> **ASSIGNED TASK**
Scan the entries below. Report each line where the string "común" occurs.

(Dataset excerpts)

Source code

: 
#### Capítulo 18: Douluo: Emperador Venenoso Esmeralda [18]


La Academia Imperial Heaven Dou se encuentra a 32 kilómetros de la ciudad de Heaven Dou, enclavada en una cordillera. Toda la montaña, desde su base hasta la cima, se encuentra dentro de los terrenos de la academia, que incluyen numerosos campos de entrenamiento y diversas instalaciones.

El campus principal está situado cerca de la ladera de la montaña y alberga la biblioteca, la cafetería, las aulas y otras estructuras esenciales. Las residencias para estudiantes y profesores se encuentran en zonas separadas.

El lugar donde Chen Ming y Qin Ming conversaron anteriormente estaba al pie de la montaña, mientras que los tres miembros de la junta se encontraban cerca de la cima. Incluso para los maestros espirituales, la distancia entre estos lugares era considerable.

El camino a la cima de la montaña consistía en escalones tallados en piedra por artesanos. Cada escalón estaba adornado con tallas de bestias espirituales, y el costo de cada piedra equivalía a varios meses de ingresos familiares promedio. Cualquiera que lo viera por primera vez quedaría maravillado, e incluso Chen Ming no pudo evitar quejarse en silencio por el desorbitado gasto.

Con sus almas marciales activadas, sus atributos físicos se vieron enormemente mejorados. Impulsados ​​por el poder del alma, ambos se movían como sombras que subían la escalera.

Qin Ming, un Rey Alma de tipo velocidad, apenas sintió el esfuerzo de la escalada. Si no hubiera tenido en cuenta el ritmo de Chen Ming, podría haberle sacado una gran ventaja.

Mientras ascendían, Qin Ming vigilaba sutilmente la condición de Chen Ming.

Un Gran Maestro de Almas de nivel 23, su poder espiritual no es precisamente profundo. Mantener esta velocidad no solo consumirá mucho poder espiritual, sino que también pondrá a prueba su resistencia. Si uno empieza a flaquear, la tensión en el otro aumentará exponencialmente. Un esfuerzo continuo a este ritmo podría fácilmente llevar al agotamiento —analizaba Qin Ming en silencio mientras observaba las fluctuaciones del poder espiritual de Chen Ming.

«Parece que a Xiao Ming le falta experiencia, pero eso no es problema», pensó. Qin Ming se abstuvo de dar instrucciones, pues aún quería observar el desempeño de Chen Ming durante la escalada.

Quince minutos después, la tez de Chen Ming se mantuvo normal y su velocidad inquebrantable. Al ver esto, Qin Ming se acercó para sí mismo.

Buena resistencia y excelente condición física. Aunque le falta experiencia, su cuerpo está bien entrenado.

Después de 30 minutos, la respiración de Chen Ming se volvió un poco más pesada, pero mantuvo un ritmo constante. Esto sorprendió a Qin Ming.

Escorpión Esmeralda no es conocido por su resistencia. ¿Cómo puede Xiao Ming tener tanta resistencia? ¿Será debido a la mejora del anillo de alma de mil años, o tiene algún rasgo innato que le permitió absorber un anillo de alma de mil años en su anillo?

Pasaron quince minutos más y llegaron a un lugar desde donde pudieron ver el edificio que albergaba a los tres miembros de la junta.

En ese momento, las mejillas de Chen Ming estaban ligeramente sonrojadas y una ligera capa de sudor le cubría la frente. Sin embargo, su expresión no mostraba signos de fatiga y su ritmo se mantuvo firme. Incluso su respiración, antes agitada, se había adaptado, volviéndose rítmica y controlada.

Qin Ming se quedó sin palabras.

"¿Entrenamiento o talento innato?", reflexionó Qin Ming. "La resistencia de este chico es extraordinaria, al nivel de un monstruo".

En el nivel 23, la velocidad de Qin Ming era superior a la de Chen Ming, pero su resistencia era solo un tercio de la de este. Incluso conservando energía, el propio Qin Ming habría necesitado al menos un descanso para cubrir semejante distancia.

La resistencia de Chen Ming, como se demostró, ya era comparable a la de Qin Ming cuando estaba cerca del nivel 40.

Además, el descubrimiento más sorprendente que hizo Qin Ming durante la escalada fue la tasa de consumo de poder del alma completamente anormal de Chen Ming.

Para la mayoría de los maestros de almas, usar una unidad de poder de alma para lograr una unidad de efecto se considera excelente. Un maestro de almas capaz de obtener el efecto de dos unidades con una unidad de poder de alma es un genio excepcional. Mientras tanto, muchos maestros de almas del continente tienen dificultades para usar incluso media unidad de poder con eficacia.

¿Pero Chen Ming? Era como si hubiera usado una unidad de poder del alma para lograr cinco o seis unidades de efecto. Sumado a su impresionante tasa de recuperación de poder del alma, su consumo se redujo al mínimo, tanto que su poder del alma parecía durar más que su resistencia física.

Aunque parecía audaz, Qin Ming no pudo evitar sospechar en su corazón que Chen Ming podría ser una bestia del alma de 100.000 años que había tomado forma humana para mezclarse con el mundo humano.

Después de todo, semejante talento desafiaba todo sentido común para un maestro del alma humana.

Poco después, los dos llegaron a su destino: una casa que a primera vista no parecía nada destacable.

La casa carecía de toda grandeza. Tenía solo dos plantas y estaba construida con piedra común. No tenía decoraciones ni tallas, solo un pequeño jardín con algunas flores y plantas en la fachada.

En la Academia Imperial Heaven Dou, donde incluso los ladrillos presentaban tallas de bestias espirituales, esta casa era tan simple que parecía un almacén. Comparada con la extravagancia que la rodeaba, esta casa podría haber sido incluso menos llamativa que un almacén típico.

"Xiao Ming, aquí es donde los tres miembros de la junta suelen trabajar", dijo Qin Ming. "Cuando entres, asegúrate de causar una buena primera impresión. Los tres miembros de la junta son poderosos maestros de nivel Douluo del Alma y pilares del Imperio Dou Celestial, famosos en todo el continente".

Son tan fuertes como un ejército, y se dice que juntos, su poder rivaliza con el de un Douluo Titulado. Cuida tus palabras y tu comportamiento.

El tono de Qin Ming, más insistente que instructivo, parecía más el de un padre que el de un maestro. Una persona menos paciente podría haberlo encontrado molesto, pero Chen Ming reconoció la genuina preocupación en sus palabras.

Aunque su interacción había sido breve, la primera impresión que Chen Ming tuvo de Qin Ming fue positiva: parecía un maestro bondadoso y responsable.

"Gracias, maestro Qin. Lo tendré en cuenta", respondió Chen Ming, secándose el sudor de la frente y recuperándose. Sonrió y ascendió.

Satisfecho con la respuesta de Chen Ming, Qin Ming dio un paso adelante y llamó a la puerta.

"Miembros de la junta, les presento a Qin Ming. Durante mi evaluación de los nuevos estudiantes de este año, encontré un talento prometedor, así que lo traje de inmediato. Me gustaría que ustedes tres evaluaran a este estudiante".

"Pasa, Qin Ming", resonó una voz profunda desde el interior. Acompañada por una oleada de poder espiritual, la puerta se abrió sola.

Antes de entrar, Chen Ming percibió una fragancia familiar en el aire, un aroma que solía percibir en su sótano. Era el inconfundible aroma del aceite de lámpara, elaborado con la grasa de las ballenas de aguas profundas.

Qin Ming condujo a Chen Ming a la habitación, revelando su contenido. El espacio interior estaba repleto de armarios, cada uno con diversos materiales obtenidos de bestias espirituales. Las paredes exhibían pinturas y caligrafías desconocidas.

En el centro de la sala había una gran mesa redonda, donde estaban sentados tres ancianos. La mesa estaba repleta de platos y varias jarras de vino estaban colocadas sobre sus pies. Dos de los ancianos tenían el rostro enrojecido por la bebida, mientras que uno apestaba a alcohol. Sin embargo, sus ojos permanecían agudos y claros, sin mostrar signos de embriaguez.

> **SOLUTION**
Después de todo, semejante talento desafiaba todo sentido común para un maestro del alma humana.
La casa carecía de toda grandeza. Tenía solo dos plantas y estaba construida con piedra común. No tenía decoraciones ni tallas, solo un pequeño jardín con algunas flores y plantas en la fachada.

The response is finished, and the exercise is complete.